Embly is slow. Currently, a process is spawned for every request, depending on the size of the wasm binary this can take many milliseconds. Making the functions faster involves navigating a balance of overhead/security/complexity, but Embly should get much faster in time.

Embly only supports languages that can compile to webassembly.

None of your existing code will work on Embly.

While Embly is "serverless", someone, somewhere, must run a server that is running Embly.

The state of webassembly is quite rough. Wasi isn't feature complete, language implementations are changing over time. This will surely cause issues with stability/experience in the short term.

Security

At the moment, Embly is a very young project, is full of security issues and should not be trusted for any kind of important or secure workloads.

Embly uses lucet. So this is worth a read: https://github.com/fastly/lucet/blob/master/SECURITY.md

Embly currently isolates each request within a process, this is inspired by some notes about v8's security model: https://v8.dev/blog/spectre#site-isolation. Maybe this is overkill, maybe it's not enough.

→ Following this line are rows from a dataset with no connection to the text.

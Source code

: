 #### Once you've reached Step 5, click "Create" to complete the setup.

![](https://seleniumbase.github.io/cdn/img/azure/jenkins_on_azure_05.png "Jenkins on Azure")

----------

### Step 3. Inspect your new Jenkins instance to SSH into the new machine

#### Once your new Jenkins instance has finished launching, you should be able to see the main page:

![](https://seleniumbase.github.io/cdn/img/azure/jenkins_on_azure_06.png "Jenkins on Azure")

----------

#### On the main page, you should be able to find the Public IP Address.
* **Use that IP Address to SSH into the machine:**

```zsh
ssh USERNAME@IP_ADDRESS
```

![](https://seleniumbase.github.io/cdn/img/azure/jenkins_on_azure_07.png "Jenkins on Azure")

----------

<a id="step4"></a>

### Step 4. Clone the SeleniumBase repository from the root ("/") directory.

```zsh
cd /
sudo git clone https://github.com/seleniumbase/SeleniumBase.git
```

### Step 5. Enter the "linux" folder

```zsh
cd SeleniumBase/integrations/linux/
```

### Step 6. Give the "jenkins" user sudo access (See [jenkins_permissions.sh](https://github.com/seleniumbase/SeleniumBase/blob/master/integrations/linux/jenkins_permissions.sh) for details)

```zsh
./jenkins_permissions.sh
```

As mentioned in limitations, wasm functions do not have access to good security primitives. These might be added as an external dependency in the future.

Nothing within Embly is encrypted, data privacy is currently ignored, this will also be improved over time.

Notes

1

There are servers, you can run Embly yourself on your own server. In describing this project to people just mentioning "serverless webassembly" seems to go a very long way in explaining what's going on, and avoiding it has more readily lead to confusion. Apologies for the bs.

2

I mention cost a few times. I imagine Embly as a hosted service, similar to AWS Lambda. In this case, "cost" seems like the right framing. Someone else would be running an Embly cluster and the user would pay for what they are using. This breaks down somewhat when one is running their own cluster (and some of the scale benefits might be lost as well), but I think the framing is still helpful as you can still run Embly as a company or a group and the individuals running projects and functions would incur their own costs.

3

Small webassembly functions (1-2mb binary wasm files) can currently start very quickly. Larger files are slower, and languages with runtimes are garbage collection will add further delay. There are many ways to improve these things, but for now, there is some overhead with every request.